June 24, 2014 -- Adhering mostly to its draft statement published in January, the U.S. Preventive Services Task Force (USPSTF) included no big surprises in its new recommendations in favor of ultrasound screening for abdominal aortic aneurysms (AAAs).
In a notable change from its previous 2005 statement, the task force added nuance to its recommendations for ultrasound screening for AAA in women, providing separate guidance for women who have smoked and those who haven't. In 2005, USPSTF recommended against screening in all women; however, the task force has now concluded that current evidence is insufficient to assess the balance of benefits and harms of ultrasound screening in women 65 to 75 who have ever smoked. It continues to recommend against screening in women who have never smoked.
The final recommendations, which were published online June 23 in the Annals of Internal Medicine, also retained the task force's 2005 B-grade recommendation for one-time ultrasound screening for AAA in men 65 to 75 who have ever smoked. In keeping with a change to the definition of its C grade level, USPSTF now suggests selective screening for men of this age group who have never smoked. In 2005, the same C grade level indicated that the task force made no recommendation for or against screening.
AAA screening in women
The task force noted that only one randomized, controlled trial on AAA screening included women, and the trial found no difference in AAA rupture, AAA-specific mortality, or all-cause mortality between screened women and a control group. The group also pointed out that women age 70 years who have ever smoked have an overall AAA rupture prevalence of approximately 0.8%, while current smokers have a prevalence of approximately 2%.
"However, the single [randomized, controlled trial] of screening for AAA that included women was underpowered to draw definitive conclusions by sex, and the prevalence of AAA in women who currently smoke approaches that of men who have never smoked," they wrote. "As such, a small net benefit might exist for this population and appropriate, high-quality research designs should be used to address this question."
As a result, the task force determined that the evidence was inadequate to conclude whether one-time ultrasound screening for AAA was beneficial in women ages 65 to 75 years who have ever smoked.
The task force also said that the prevalence of AAA in women who have never smoked ranges from only 0.03% to 0.6% for ages 50 to 79, and there is no evidence of apparent benefit of screening for AAA in this group of women.
"The USPSTF therefore concludes that adequate evidence shows that the absolute benefit of one-time screening for AAA with ultrasonography in women who have never smoked can effectively be bounded at none or almost none," the group wrote.

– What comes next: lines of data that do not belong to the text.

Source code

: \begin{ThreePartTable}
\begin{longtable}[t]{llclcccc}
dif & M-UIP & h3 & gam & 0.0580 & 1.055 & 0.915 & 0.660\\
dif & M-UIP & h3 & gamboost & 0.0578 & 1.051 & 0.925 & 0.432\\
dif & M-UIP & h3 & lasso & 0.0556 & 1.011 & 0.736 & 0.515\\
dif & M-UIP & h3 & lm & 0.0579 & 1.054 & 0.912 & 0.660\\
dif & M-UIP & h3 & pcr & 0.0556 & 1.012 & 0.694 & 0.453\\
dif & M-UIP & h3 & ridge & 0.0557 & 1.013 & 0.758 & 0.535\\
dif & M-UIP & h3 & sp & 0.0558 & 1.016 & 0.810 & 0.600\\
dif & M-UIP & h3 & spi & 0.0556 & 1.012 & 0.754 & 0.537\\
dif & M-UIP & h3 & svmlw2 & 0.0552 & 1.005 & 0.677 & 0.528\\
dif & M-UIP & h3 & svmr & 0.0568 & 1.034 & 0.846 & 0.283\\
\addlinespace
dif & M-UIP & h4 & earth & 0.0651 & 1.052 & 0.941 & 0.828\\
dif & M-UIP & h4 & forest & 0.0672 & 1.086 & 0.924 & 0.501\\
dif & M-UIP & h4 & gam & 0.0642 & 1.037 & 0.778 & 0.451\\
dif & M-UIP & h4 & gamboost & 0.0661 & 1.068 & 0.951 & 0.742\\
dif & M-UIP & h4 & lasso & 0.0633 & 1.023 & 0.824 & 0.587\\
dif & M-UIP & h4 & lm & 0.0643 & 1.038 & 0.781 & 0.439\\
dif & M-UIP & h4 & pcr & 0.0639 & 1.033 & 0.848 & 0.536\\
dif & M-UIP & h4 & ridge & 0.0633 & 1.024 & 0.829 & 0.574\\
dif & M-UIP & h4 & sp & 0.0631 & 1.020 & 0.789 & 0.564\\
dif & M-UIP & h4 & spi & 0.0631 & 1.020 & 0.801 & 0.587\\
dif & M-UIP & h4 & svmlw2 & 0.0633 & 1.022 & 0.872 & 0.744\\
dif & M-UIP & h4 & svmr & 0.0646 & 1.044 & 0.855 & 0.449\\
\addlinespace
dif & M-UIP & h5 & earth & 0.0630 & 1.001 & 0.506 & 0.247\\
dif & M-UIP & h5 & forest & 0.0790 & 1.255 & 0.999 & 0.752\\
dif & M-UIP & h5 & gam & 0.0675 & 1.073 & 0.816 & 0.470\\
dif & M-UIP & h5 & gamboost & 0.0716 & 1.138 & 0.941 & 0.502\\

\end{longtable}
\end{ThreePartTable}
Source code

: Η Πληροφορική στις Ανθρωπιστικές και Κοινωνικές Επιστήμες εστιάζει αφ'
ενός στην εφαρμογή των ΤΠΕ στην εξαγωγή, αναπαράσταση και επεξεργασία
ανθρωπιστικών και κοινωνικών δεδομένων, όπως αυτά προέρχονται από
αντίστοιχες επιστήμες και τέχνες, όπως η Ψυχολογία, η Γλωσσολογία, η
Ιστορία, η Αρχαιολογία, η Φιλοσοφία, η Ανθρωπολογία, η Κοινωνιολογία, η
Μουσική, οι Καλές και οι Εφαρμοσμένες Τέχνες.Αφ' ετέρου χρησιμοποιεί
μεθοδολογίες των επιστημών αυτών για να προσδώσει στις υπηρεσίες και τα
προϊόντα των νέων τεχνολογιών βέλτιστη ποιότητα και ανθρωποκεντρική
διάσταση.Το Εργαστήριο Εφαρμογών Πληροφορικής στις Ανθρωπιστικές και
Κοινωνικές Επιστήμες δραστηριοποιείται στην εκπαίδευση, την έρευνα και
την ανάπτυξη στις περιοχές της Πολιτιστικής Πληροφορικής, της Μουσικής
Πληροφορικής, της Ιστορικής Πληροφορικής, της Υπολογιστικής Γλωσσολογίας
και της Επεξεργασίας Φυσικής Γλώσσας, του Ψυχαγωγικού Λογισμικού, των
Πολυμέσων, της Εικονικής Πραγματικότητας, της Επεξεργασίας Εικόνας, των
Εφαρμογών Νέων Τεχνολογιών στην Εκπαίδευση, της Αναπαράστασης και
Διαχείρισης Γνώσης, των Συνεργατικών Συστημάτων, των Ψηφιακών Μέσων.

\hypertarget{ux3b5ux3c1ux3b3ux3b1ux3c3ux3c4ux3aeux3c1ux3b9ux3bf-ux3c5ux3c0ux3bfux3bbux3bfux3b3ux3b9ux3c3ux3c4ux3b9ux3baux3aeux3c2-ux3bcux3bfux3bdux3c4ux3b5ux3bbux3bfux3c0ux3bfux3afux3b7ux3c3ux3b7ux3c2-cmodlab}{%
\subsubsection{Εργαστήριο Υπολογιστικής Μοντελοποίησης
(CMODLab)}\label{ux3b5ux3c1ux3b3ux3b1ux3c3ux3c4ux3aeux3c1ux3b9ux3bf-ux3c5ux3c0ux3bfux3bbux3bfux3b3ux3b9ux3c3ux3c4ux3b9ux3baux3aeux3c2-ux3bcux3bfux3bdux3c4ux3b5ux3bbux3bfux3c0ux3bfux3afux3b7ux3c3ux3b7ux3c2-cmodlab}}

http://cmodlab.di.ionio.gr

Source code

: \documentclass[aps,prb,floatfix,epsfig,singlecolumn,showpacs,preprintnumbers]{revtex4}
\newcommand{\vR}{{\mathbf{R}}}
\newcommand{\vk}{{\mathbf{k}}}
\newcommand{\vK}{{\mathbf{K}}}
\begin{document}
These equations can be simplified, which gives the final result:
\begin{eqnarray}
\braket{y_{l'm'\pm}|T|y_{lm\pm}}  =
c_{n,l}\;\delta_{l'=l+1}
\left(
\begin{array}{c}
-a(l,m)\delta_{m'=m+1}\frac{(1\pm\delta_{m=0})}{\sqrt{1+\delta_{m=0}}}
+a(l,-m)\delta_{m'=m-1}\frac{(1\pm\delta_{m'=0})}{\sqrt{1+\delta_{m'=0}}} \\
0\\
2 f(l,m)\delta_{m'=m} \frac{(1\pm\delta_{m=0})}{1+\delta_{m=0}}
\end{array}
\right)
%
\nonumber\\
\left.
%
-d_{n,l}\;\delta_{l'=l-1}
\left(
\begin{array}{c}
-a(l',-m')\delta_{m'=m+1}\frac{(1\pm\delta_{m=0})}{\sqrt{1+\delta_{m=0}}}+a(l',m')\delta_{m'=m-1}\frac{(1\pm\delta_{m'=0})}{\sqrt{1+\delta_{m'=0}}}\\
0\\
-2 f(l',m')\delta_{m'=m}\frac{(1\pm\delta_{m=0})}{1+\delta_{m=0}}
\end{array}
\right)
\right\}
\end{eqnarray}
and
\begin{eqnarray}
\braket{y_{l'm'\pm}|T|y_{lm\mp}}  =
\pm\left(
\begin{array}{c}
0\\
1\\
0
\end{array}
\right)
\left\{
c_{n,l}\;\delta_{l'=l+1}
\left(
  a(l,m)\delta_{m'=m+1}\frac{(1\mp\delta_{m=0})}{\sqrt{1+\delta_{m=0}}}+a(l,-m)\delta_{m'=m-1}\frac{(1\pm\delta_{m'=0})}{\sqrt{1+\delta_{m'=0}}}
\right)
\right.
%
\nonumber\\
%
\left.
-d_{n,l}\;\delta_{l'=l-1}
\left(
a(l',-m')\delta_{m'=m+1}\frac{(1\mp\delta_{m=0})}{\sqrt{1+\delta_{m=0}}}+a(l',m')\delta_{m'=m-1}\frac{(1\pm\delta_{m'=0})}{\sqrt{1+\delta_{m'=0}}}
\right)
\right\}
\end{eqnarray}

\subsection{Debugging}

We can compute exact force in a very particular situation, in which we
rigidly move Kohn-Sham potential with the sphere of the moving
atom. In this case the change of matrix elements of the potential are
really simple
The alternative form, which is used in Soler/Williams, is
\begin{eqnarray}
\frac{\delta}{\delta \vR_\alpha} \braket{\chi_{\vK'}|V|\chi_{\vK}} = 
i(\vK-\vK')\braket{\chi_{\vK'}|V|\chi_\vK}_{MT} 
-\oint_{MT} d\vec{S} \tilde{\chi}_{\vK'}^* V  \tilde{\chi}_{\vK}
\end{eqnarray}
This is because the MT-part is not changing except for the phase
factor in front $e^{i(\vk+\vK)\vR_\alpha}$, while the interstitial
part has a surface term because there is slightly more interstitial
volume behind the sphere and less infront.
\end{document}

The task force also observed that women had a slightly higher risk of AAA surgery-related death than men. Women had 7% operative mortality with open repair, compared with 5% for men, and 2% for endovascular repair, compared with 1% for men.
"Convincing evidence shows that the harms associated with one-time screening for AAA with ultrasonography are at least small in all populations and potentially higher in women because of their higher risk for operative mortality," they wrote.
AAA screening in men
The task force reiterated that there is convincing evidence that one-time ultrasound screening for AAA yields a moderate benefit in men ages 65 to 75 years who have ever smoked. However, the lower prevalence of AAA in men who have never smoked substantially reduces the absolute benefit of screening in this group of men.
"Despite the demonstrated benefits of screening for AAA in men overall, the lower prevalence of AAA in male never-smokers versus male ever-smokers suggests that clinicians should consider a patient's risk factors and the potential for harm before screening for AAA rather than routinely offering screening to all male never-smokers," the task force wrote.
The group noted that important risk factors for AAA include older age and a first-degree relative with an AAA; other risk factors include a history of other vascular aneurysms, coronary artery disease, cerebrovascular disease, atherosclerosis, hypercholesterolemia, obesity, and hypertension. Also, factors associated with a reduced risk for AAA include African-American race, Hispanic ethnicity, and diabetes.
Changes made to the draft version included clarification of the definition of an "ever-smoker" and information about the absolute benefits of screening for AAA to provide additional context for the reported reductions in relative risk, according to the task force. USPSTF also expanded the discussion relating to the risks and benefits of screening and treatment in women compared with those in men.
"Finally, the USPSTF emphasized that more research -- including high-quality modeling studies -- is required to better understand the relative benefits and harms of screening for AAA in men and women with a family history of AAA and for women who have ever smoked," they wrote.